> **Try it**
All of the records need to be retyped exactly, with no line dropped.

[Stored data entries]
================================

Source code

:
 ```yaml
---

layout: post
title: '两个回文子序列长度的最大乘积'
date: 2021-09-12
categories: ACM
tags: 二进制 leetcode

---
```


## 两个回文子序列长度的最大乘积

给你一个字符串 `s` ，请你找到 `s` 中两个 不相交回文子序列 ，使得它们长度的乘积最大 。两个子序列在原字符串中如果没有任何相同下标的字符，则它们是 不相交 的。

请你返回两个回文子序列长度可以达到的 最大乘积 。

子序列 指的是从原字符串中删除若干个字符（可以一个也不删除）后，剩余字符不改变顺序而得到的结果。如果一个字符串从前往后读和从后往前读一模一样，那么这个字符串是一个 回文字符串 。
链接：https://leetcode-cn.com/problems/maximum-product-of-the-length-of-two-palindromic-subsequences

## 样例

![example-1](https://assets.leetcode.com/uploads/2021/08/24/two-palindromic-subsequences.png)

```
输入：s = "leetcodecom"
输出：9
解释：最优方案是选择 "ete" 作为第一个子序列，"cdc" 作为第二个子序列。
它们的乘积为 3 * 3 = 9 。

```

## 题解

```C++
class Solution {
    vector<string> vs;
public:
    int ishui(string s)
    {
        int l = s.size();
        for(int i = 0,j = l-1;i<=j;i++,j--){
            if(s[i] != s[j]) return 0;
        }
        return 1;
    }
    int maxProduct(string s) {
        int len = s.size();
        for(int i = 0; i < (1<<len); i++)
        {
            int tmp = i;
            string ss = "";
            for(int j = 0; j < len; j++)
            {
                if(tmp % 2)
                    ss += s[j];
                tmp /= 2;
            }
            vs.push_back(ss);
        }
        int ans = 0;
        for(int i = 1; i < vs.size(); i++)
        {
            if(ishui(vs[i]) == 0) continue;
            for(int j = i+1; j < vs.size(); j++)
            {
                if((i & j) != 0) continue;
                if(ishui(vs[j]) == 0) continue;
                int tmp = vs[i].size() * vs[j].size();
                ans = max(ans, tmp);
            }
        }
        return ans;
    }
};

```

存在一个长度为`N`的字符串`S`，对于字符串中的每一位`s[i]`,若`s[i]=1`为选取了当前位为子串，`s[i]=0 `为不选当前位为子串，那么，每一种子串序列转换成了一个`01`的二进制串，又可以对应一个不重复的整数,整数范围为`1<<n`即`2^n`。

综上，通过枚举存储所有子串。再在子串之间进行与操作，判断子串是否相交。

================================

> **Reply**
Source code

:
 ```yaml
---

layout: post
title: '两个回文子序列长度的最大乘积'
date: 2021-09-12
categories: ACM
tags: 二进制 leetcode

---
```


## 两个回文子序列长度的最大乘积

给你一个字符串 `s` ，请你找到 `s` 中两个 不相交回文子序列 ，使得它们长度的乘积最大 。两个子序列在原字符串中如果没有任何相同下标的字符，则它们是 不相交 的。

请你返回两个回文子序列长度可以达到的 最大乘积 。

子序列 指的是从原字符串中删除若干个字符（可以一个也不删除）后，剩余字符不改变顺序而得到的结果。如果一个字符串从前往后读和从后往前读一模一样，那么这个字符串是一个 回文字符串 。
链接：https://leetcode-cn.com/problems/maximum-product-of-the-length-of-two-palindromic-subsequences

## 样例

![example-1](https://assets.leetcode.com/uploads/2021/08/24/two-palindromic-subsequences.png)

```
输入：s = "leetcodecom"
输出：9
解释：最优方案是选择 "ete" 作为第一个子序列，"cdc" 作为第二个子序列。
它们的乘积为 3 * 3 = 9 。

```

## 题解

```C++
class Solution {
    vector<string> vs;
public:
    int ishui(string s)
    {
        int l = s.size();
        for(int i = 0,j = l-1;i<=j;i++,j--){
            if(s[i] != s[j]) return 0;
        }
        return 1;
    }
    int maxProduct(string s) {
        int len = s.size();
        for(int i = 0; i < (1<<len); i++)
        {
            int tmp = i;
            string ss = "";
            for(int j = 0; j < len; j++)
            {
                if(tmp % 2)
                    ss += s[j];
                tmp /= 2;
            }
            vs.push_back(ss);
        }
        int ans = 0;
        for(int i = 1; i < vs.size(); i++)
        {
            if(ishui(vs[i]) == 0) continue;
            for(int j = i+1; j < vs.size(); j++)
            {
                if((i & j) != 0) continue;
                if(ishui(vs[j]) == 0) continue;
                int tmp = vs[i].size() * vs[j].size();
                ans = max(ans, tmp);
            }
        }
        return ans;
    }
};

```

存在一个长度为`N`的字符串`S`，对于字符串中的每一位`s[i]`,若`s[i]=1`为选取了当前位为子串，`s[i]=0 `为不选当前位为子串，那么，每一种子串序列转换成了一个`01`的二进制串，又可以对应一个不重复的整数,整数范围为`1<<n`即`2^n`。

综上，通过枚举存储所有子串。再在子串之间进行与操作，判断子串是否相交。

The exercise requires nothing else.